Non-observance of Fair Practice Codes continued to be the major ground of complaints with the offices of banking ombudsman (OBO) in 2018-19, followed by those relating to ATM/Debit Cards, Mobile/Electronic Banking, Failure to Meet Commitments, Credit Cards, Deposit Accounts, Levy of Charges without Prior Notice, among others.

As per the Annual Report of the Ombudsman Schemes, the complaints received at 21 OBOs in 2018-19 rose by 32,311 to 1,95,901. In the preceding year, the complaints were up by 32,603 to 1,63,590. While non-observance of fair practices code at 19.17 per cent continued to remain major ground for complaints during the year, its percentage came down from 22.10 per cent in the previous year.

Complaints relating to ATM / Debit Cards comprised 18.65 per cent of total complaints, up from 15.08 per cent in the previous year. As per the report, of the total number of ATM/Debit Cards complaints,a major sub-category was ‘Account debited but cash not dispensed by ATMs’ which accounted for almost 53 per cent of the ATM-related complaints.

Complaints relating to Mobile/Electronic Banking comprised 7.55 per cent of the total complaints against 5.19 per cent in the previous year.

The complaints on the ground relating to digital transactions (mobile, internet, ATM and credit cards) rose by 18,801 to 64,607 complaints and accounted for 33 per cent of total complaints.

“This, however, did not include the digital related complaints falling under other grounds under the Scheme. The rise in complaints reflects rising popularity of digital modes of transactions,” the report said.
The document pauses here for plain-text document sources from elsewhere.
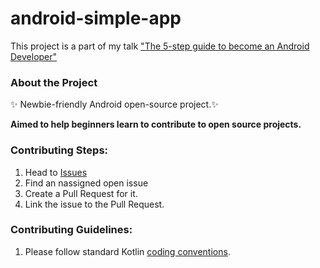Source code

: # android-simple-app

This project is a part of my talk ["The 5-step guide to become an Android Developer"](https://cupsofcode.com/post/the_five_step_guide_to_become_android_developer/) 

### About the Project

✨ Newbie-friendly Android open-source project.✨


**Aimed to help beginners learn to contribute to open source projects.**

### Contributing Steps:
1. Head to [Issues](https://github.com/AidaIssayeva/android-simple-app/issues)
2. Find an nassigned open issue
3. Create a Pull Request for it.
4. Link the issue to the Pull Request.

### Contributing Guidelines:
1. Please follow standard Kotlin [coding conventions](https://kotlinlang.org/docs/coding-conventions.html).


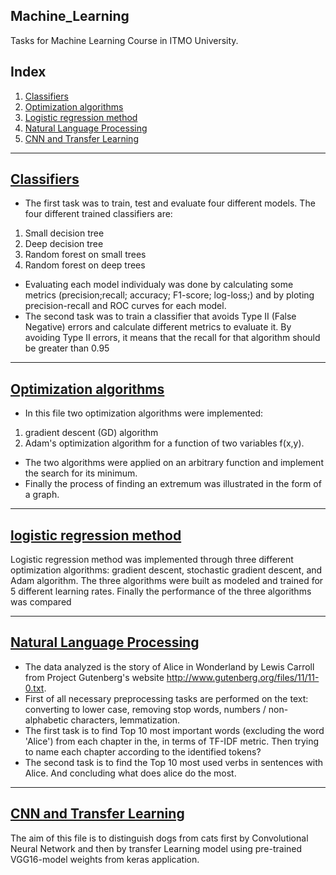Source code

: ## Machine_Learning
Tasks for Machine Learning Course in ITMO University.

## Index
1. [Classifiers](#classifiers)
2. [Optimization algorithms](#optimization_algorithms)
3. [Logistic regression method](#logistic_regression_method)
4. [Natural Language Processing](#natural_Language_Processing)
5. [CNN and Transfer Learning](#cnn_and_transfer_learning)

---------------------

## [Classifiers](https://github.com/Nemat-Allah-Aloush/Machine_Learning_Techinques/blob/main/Task_1.ipynb)
* The first task was to train, test and evaluate four different models.
The four different trained classifiers are:
1. Small decision tree
2. Deep decision tree
3. Random forest on small trees
4. Random forest on deep trees
* Evaluating each model individualy was done by calculating some metrics (precision;recall; accuracy; F1-score; log-loss;) and by ploting precision-recall 
and ROC curves for each model.
* The second task was to train a classifier that avoids Type II (False Negative) errors
and calculate different metrics to evaluate it. By avoiding Type II errors, it means that the recall for that algorithm should be greater than 0.95

---------------------

## [Optimization algorithms](https://github.com/Nemat-Allah-Aloush/Machine_Learning_Techinques/blob/main/Task_2_Optimization.ipynb)
* In this file two optimization algorithms were implemented:
1.  gradient descent (GD) algorithm 
2.  Adam's optimization algorithm 
for a function of two variables f(x,y).
* The two algorithms were applied on an arbitrary function and implement the search for its minimum.
* Finally the process of finding an extremum was illustrated in the form of a graph.

---------------------

## [logistic regression method](https://github.com/Nemat-Allah-Aloush/Machine_Learning_Techinques/blob/main/Task_3.ipynb)
Logistic regression method was implemented through three different optimization algorithms: gradient descent, stochastic gradient descent, and Adam algorithm. The three algorithms were built as modeled and trained for 5 different learning rates. Finally the performance of the three algorithms was compared

---------------------

## [Natural Language Processing](https://github.com/Nemat-Allah-Aloush/Machine_Learning_Techinques/blob/main/Task_4_NLP.ipynb)
*	The data analyzed is the story of Alice in Wonderland by Lewis Carroll from Project Gutenberg's website http://www.gutenberg.org/files/11/11-0.txt.
*	First of all necessary preprocessing tasks are performed on the text: converting to lower case, removing stop words, numbers / non-alphabetic characters, lemmatization.
*	The first task is to find Top 10 most important words (excluding the word 'Alice') from each chapter in the, in terms of TF-IDF metric.
Then trying to name each chapter according to the identified tokens?
*	The second task is to find the Top 10 most used verbs in sentences with Alice. And concluding what does alice do the most.

---------------------

## [CNN and Transfer Learning](https://github.com/Nemat-Allah-Aloush/Machine_Learning_Techinques/blob/main/Task_5_CNN_and_Transfer_Learning.ipynb)
The aim of this file is to distinguish dogs from cats first by Convolutional Neural Network and then by transfer Learning model using pre-trained VGG16-model weights from keras application.
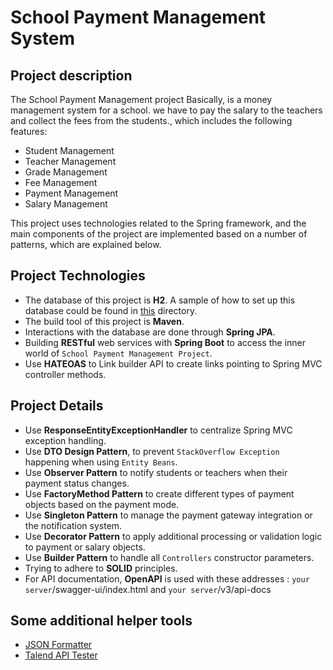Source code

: # School Payment Management System
## Project description

The School Payment Management project Basically, is a money management system for a school. we have to pay the salary to the teachers and collect the fees from the students., which includes the following features:
* Student Management
* Teacher Management
* Grade Management
* Fee Management
* Payment Management
* Salary Management

This project uses technologies related to the Spring framework, and the main components of the project are implemented based on a number of patterns, which are explained below.

## Project Technologies
* The database of this project is **H2**. A sample of how to set up this database could be found in [this](https://github.com/RahaShafaei/javaExercises/tree/main/SchoolPaymentManagementSystem/src/main/resources) directory.
* The build tool of this project is **Maven**.
* Interactions with the database are done through **Spring JPA**.
* Building **RESTful** web services with **Spring Boot** to access the inner world of `School Payment Management Project`.
* Use **HATEOAS** to Link builder API to create links pointing to Spring MVC controller methods.

## Project Details
* Use **ResponseEntityExceptionHandler** to centralize Spring MVC exception handling.
* Use **DTO Design Pattern**, to prevent `StackOverflow Exception` happening when using `Entity Beans`.
* Use **Observer Pattern** to notify students or teachers when their payment status changes.
* Use **FactoryMethod Pattern** to create different types of payment objects based on the payment mode.
* Use **Singleton Pattern** to manage the payment gateway integration or the notification system.
* Use **Decorator Pattern** to apply additional processing or validation logic to payment or salary objects.
* Use **Builder Pattern** to handle all `Controllers` constructor parameters.
* Trying to adhere to **SOLID** principles.
* For API documentation, **OpenAPI** is used with these addresses : `your server`/swagger-ui/index.html and `your server`/v3/api-docs

## Some additional helper tools
* [JSON Formatter](https://chrome.google.com/webstore/detail/json-formatter/bcjindcccaagfpapjjmafapmmgkkhgoa?hl=en-US)
* [Talend API Tester](https://chrome.google.com/webstore/detail/talend-api-tester-free-ed/aejoelaoggembcahagimdiliamlcdmfm?hl=en-US)
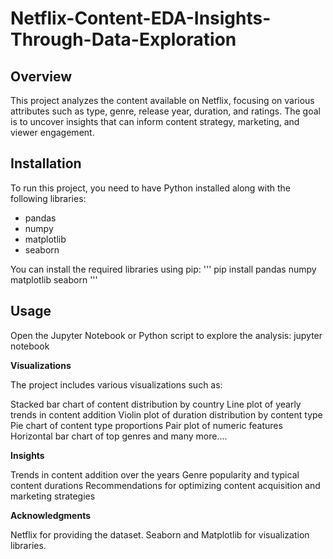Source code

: # Netflix-Content-EDA-Insights-Through-Data-Exploration

## Overview
This project analyzes the content available on Netflix, focusing on various attributes such as type, genre, release year, duration, and ratings. The goal is to uncover insights that can inform content strategy, marketing, and viewer engagement.


## Installation
To run this project, you need to have Python installed along with the following libraries:
- pandas
- numpy
- matplotlib
- seaborn

You can install the required libraries using pip:
'''
pip install pandas numpy matplotlib seaborn
'''

## **Usage**

Open the Jupyter Notebook or Python script to explore the analysis:
jupyter notebook

**Visualizations**

The project includes various visualizations such as:

Stacked bar chart of content distribution by country
Line plot of yearly trends in content addition
Violin plot of duration distribution by content type
Pie chart of content type proportions
Pair plot of numeric features
Horizontal bar chart of top genres and many more....

**Insights**

Trends in content addition over the years
Genre popularity and typical content durations
Recommendations for optimizing content acquisition and marketing strategies


**Acknowledgments**

Netflix for providing the dataset.
Seaborn and Matplotlib for visualization libraries.

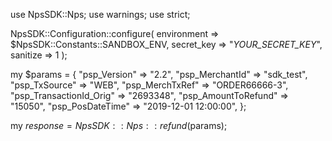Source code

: use NpsSDK::Nps;
use warnings;
use strict;

NpsSDK::Configuration::configure( 
    environment => $NpsSDK::Constants::SANDBOX_ENV,
    secret_key => "_YOUR_SECRET_KEY_",
    sanitize => 1 
    );

my $params = {
    "psp_Version" => "2.2",
    "psp_MerchantId" => "sdk_test",
    "psp_TxSource" => "WEB",
    "psp_MerchTxRef" => "ORDER66666-3",
    "psp_TransactionId_Orig" => "2693348",
    "psp_AmountToRefund" => "15050",
    "psp_PosDateTime" => "2019-12-01 12:00:00",
};

my $response = NpsSDK::Nps::refund($params);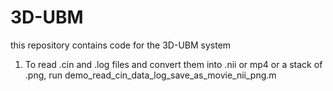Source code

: # 3D-UBM
 this repository contains code for the 3D-UBM system

1. To read .cin and .log files and convert them into .nii or mp4 or a stack of .png, run demo_read_cin_data_log_save_as_movie_nii_png.m
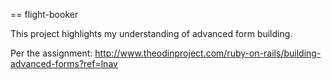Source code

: == flight-booker

This project highlights my understanding of advanced form building.

Per the assignment:
http://www.theodinproject.com/ruby-on-rails/building-advanced-forms?ref=lnav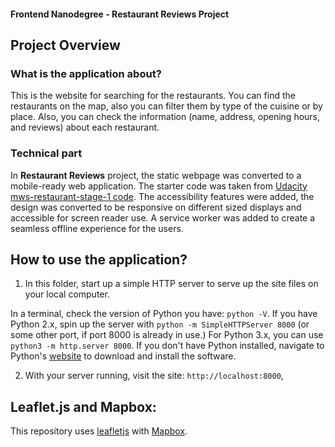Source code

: #### Frontend Nanodegree - Restaurant Reviews Project

## Project Overview

### What is the application about?
This is the website for searching for the restaurants. You can find the restaurants on the map, also you can filter them by type of the cuisine or by place. Also, you can check the information (name, address, opening hours, and reviews) about each restaurant.

### Technical part
In **Restaurant Reviews** project, the static webpage was converted to a mobile-ready web application. The starter code was taken from [Udacity mws-restaurant-stage-1 code](https://github.com/udacity/mws-restaurant-stage-1). The accessibility features were added, the design was converted to be responsive on different sized displays and accessible for screen reader use. A service worker was added to create a seamless offline experience for the users.

## How to use the application?

1. In this folder, start up a simple HTTP server to serve up the site files on your local computer. 

In a terminal, check the version of Python you have: `python -V`. If you have Python 2.x, spin up the server with `python -m SimpleHTTPServer 8000` (or some other port, if port 8000 is already in use.) For Python 3.x, you can use `python3 -m http.server 8000`. If you don't have Python installed, navigate to Python's [website](https://www.python.org/) to download and install the software.

2. With your server running, visit the site: `http://localhost:8000`, 

## Leaflet.js and Mapbox:

This repository uses [leafletjs](https://leafletjs.com/) with [Mapbox](https://www.mapbox.com/).

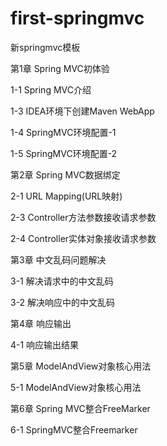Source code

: # first-springmvc
新springmvc模板

第1章 Spring MVC初体验

1-1 Spring MVC介绍

1-3 IDEA环境下创建Maven WebApp

1-4 SpringMVC环境配置-1

1-5 SpringMVC环境配置-2

第2章 Spring MVC数据绑定

2-1 URL Mapping(URL映射)

2-3 Controller方法参数接收请求参数

2-4 Controller实体对象接收请求参数

第3章 中文乱码问题解决

3-1 解决请求中的中文乱码

3-2 解决响应中的中文乱码

第4章 响应输出

4-1 响应输出结果

第5章 ModelAndView对象核心用法

5-1 ModelAndView对象核心用法

第6章 Spring MVC整合FreeMarker

6-1 SpringMVC整合Freemarker

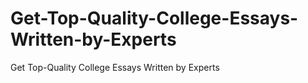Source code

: # Get-Top-Quality-College-Essays-Written-by-Experts
Get Top-Quality College Essays Written by Experts
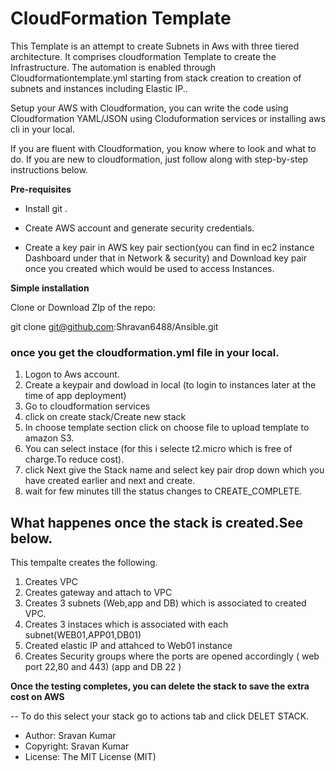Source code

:  # CloudFormation Template

This Template is an attempt to create Subnets in Aws with three tiered architecture. It comprises cloudformation Template to create the Infrastructure. The automation is enabled through Cloudformationtemplate.yml starting from stack creation to creation of subnets and instances including Elastic IP..

Setup your AWS with Cloudformation, you can write the code using Cloudformation YAML/JSON using Cloduformation services or installing aws cli in your local.

If you are fluent with Cloudformation, you know where to look and what to do. If you are new to cloudformation, just follow along with step-by-step instructions below.

**Pre-requisites**
- Install git .
- Create AWS account and generate security credentials.

- Create  a key pair in AWS key pair section(you can find in ec2 instance Dashboard under that in Network & security)
and Download  key pair once you created which would be used to access Instances.

**Simple installation**

Clone or Download ZIp  of the repo:

git clone git@github.com:Shravan6488/Ansible.git

### once you get the cloudformation.yml file in your local.

1. Logon to Aws account.
2. Create a keypair and dowload in local (to login to instances later at the time of app deployment)
3. Go to cloudformation services
4. click on create stack/Create new stack
5. In choose template section click on choose file to upload template to amazon S3. 
6. You can select instace (for this i selecte t2.micro which is free of charge.To reduce cost).
7. click Next give the Stack name and select key pair drop down which you have created earlier and next and create.
8. wait for few minutes till the status changes to CREATE_COMPLETE.

## What happenes once the stack is created.See below.

This tempalte creates the following.
1. Creates VPC
2. Creates gateway and attach to VPC
3. Creates 3 subnets (Web,app and DB) which is associated to created VPC.
4. Creates 3 instaces which is associated with each subnet(WEB01,APP01,DB01)
5. Created elastic IP and attahced to Web01 instance
6. Creates Security groups where the ports are opened accordingly ( web port 22,80 and 443) (app and DB 22 )

**Once the testing completes, you can delete the stack to save the extra cost on AWS**

-- To do this select your stack go to actions tab and click DELET STACK.

- Author:	Sravan Kumar 
 - Copyright:	Sravan Kumar
  - License:	The MIT License (MIT)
The rising complaints relating to digital transactions led to the launch of Ombudsman Scheme for Digital Transactions, extension of limited liability circular to the Pre-paid Payment Instruments in January 2019 and introduction of tokenization of card transactions for facilitating transactions without disclosing the 16 digit Primary Account Numbers.

Complaints relating to ‘deposit accounts’ constituted 5.54 per cent of the total complaints received, witnessing an increase of 61.39 per cent on year-on-year (yoy) basis. The complaints were mainly on grounds of delay in credit, non-credit of proceeds to party’s account, non-payment of deposit or non-observance of the RBI directives and wrong application of rate of interest on deposits in savings or other accounts.

Complaints relating to ‘Loans and Advances’ constituted 3.88 per cent of the total complaints received and generally pertained to delay in sanction, disbursement, non-observance of prescribed time schedule for disposal of loan applications, non-acceptance of application without valid reason.